Binary CLI tool installation:

cargo install charset-normalizer-rs

πŸš€ Basic Usage

CLI

This package comes with a CLI, which supposes to be compatible with Python version CLI tool.

normalizer -h
Usage: normalizer [OPTIONS] <FILES>...

Arguments:
  <FILES>...  File(s) to be analysed

Options:
  -v, --verbose                Display complementary information about file if any. Stdout will contain logs about the detection process
  -a, --with-alternative       Output complementary possibilities if any. Top-level JSON WILL be a list
  -n, --normalize              Permit to normalize input file. If not set, program does not write anything
  -m, --minimal                Only output the charset detected to STDOUT. Disabling JSON output
  -r, --replace                Replace file when trying to normalize it instead of creating a new one
  -f, --force                  Replace file without asking if you are sure, use this flag with caution
  -t, --threshold <THRESHOLD>  Define a custom maximum amount of chaos allowed in decoded content. 0. <= chaos <= 1 [default: 0.2]
  -h, --help                   Print help
  -V, --version                Print version
normalizer ./data/sample.1.fr.srt

πŸŽ‰ The CLI produces easily usable stdout result in JSON format (should be the same as in Python version).

{
    "path": "/home/default/projects/charset_normalizer/data/sample.1.fr.srt",
    "encoding": "cp1252",
    "encoding_aliases": [
        "1252",
        "windows_1252"
    ],
    "alternative_encodings": [
        "cp1254",
        "cp1256",
        "cp1258",
        "iso8859_14",
        "iso8859_15",
        "iso8859_16",
        "iso8859_3",
        "iso8859_9",
        "latin_1",
        "mbcs"
    ],
    "language": "French",
    "alphabets": [
        "Basic Latin",
        "Latin-1 Supplement"
    ],
    "has_sig_or_bom": false,
    "chaos": 0.149,
    "coherence": 97.152,
    "unicode_path": null,
    "is_preferred": true
}

Rust

Library offers two main methods. First one is from_bytes, which processes text using bytes as input parameter:

use charset_normalizer_rs::from_bytes;

fn test_from_bytes() {
    let result = from_bytes(&vec![0x84, 0x31, 0x95, 0x33], None);
    let best_guess = result.get_best();
    assert_eq!(
        best_guess.unwrap().encoding(),
        "gb18030",
    );
}
test_from_bytes();

from_path processes text using filename as input parameter:

use std::path::PathBuf;
use charset_normalizer_rs::from_path;

fn test_from_path() {
    let result = from_path(&PathBuf::from("src/tests/data/samples/sample-chinese.txt"), None).unwrap();
    let best_guess = result.get_best();
    assert_eq!(
        best_guess.unwrap().encoding(),
        "big5",
    );
}
test_from_path();

πŸ˜‡ Why

When I started using Chardet (Python version), I noticed that it was not suited to my expectations, and I wanted to propose a reliable alternative using a completely different method. Also! I never back down on a good challenge!

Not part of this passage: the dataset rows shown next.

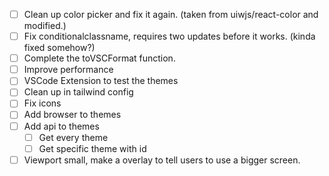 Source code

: - [ ] Clean up color picker and fix it again. (taken from uiwjs/react-color and modified.)
- [ ] Fix conditionalclassname, requires two updates before it works. (kinda fixed somehow?)
- [ ] Complete the toVSCFormat function.
- [ ] Improve performance
- [ ] VSCode Extension to test the themes 
- [ ] Clean up in tailwind config
- [ ] Fix icons
- [ ] Add browser to themes
- [ ] Add api to themes
  - [ ] Get every theme 
  - [ ] Get specific theme with id
- [ ] Viewport small, make a overlay to tell users to use a bigger screen. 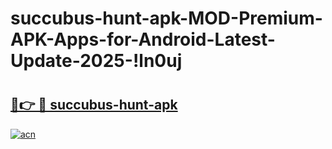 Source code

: # succubus-hunt-apk-MOD-Premium-APK-Apps-for-Android-Latest-Update-2025-!ln0uj

# <h2><a href="https://6a3fyx.esa.edu.pl?title=succubus-hunt-apk&ref=ln0uj">🔗👉 🔴 succubus-hunt-apk</a></h2>

[![acn](https://github.com/user-attachments/assets/0f9c940e-d8b0-45ae-aac7-cd30a18b3e1c)](https://6a3fyx.esa.edu.pl?title=succubus-hunt-apk&ref=ln0uj)

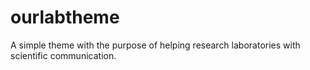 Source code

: # ourlabtheme
A simple theme with the purpose of helping research laboratories with scientific communication.
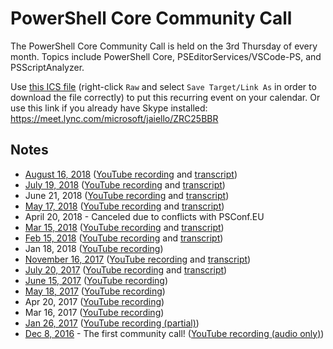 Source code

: # PowerShell Core Community Call

The PowerShell Core Community Call is held on the 3rd Thursday of every month.
Topics include PowerShell Core, PSEditorServices/VSCode-PS, and PSScriptAnalyzer.

Use [this ICS file](RecurringCommunityCall.ics) (right-click `Raw` and select `Save Target/Link As` in order to download the file correctly) to put this recurring event on your calendar.
Or use this link if you already have Skype installed: https://meet.lync.com/microsoft/jaiello/ZRC25BBR

## Notes

* [August 16, 2018](./20180816_Notes.md) ([YouTube recording](https://youtu.be/eNIbm4h2guE) and [transcript](20180816_ChatTranscript.txt))
* [July 19, 2018](./20180719_Notes.md) ([YouTube recording](https://youtu.be/0eu--5muiLI) and [transcript](20180719_ChatTranscript.txt))
* June 21, 2018 ([YouTube recording](https://youtu.be/Wj5kksgNTTs) and [transcript](20180621_ChatTranscript.txt))
* [May 17, 2018](./20180517_Notes.md) ([YouTube recording](https://youtu.be/2ZWBuyZvTTg) and [transcript](20180517_ChatTranscript.txt))
* April 20, 2018 - Canceled due to conflicts with PSConf.EU
* [Mar 15, 2018](./20180315_Notes.md) ([YouTube recording](https://youtu.be/PqH2qho-HDE) and [transcript](20180315_ChatTranscript.txt))
* [Feb 15, 2018](./20180215_Notes.md) ([YouTube recording](https://youtu.be/fz8KxMoQDaM) and [transcript](20180215_ChatTranscript.txt))
* Jan 18, 2018 ([YouTube recording](https://youtu.be/SFz-fFue0dg))
* [November 16, 2017](./20171116_Notes.md) ([YouTube recording](https://youtu.be/EZ-UqdP_bxQ) and [transcript](./20171116_ChatTranscript.txt))
* [July 20, 2017](./20170720_Notes.md) ([YouTube recording](https://www.youtube.com/watch?v=DF2L5ezX7AE) and [transcript](./20170720_ChatTranscript.txt))
* [June 15, 2017](./20170615_ChatTranscript.txt) ([YouTube recording](https://www.youtube.com/watch?v=Iu_Q_3cUxTQ))
* [May 18, 2017](./20170518_ChatTranscript.txt) ([YouTube recording](https://www.youtube.com/watch?v=f8WXuFrVSKM))
* Apr 20, 2017 ([YouTube recording](https://www.youtube.com/watch?v=7NFct1AxFOU))
* Mar 16, 2017 ([YouTube recording](https://www.youtube.com/watch?v=tkBiVxd7l2I))
* [Jan 26, 2017](./20170126_ChatTranscript.txt) ([YouTube recording (partial)](https://www.youtube.com/watch?v=j7g5UbVFYqQ))
* [Dec 8, 2016](./20161208_Notes.md) - The first community call! ([YouTube recording (audio only)](https://www.youtube.com/watch?v=N_i0He9jauY))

I don't care about the originating charset encoding, because two different tables can produce two identical rendered string. What I want is to get readable text, the best I can.

In a way, I'm brute forcing text decoding. How cool is that? 😎

🍰 How

  • Discard all charset encoding table that could not fit the binary content.
  • Measure noise, or the mess once opened (by chunks) with a corresponding charset encoding.
  • Extract matches with the lowest mess detected.
  • Additionally, we measure coherence / probe for a language.

Wait a minute, what is noise/mess and coherence according to YOU?

Noise : I opened hundred of text files, written by humans, with the wrong encoding table. I observed, then I established some ground rules about what is obvious when it seems like a mess. I know that my interpretation of what is noise is probably incomplete, feel free to contribute in order to improve or rewrite it.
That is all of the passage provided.